* TASK ITEM *
A single number is the answer: the count of lines in these records with "left" in them.
*** Opening of INPUT ***
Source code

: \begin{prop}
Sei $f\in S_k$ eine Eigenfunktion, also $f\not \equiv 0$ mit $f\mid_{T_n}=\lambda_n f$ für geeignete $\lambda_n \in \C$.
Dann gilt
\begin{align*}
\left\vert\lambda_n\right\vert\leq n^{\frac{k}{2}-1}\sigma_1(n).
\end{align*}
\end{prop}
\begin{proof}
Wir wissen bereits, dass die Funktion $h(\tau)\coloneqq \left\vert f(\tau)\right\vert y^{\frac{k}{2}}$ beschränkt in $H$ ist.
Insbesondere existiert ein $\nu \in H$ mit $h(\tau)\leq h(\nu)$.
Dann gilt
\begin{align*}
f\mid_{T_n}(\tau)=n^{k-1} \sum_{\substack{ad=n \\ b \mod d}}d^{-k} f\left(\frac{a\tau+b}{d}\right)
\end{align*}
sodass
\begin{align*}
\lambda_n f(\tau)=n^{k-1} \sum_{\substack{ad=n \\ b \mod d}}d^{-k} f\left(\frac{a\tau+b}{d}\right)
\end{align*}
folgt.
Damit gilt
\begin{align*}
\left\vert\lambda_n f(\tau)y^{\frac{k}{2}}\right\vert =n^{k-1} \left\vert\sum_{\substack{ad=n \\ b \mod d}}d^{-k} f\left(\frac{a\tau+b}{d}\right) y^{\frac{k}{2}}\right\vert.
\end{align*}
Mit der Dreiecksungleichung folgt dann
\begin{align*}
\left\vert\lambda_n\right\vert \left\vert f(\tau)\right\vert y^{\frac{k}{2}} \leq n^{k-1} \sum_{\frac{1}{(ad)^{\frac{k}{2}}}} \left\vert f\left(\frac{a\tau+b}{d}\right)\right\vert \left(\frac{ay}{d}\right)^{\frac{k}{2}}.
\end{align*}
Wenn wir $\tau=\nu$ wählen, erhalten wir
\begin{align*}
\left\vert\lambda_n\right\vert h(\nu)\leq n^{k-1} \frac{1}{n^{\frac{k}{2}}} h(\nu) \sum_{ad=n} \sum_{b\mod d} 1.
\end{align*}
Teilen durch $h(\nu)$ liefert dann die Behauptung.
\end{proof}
*** Close of INPUT ***
* PROBLEM SOLUTION *
7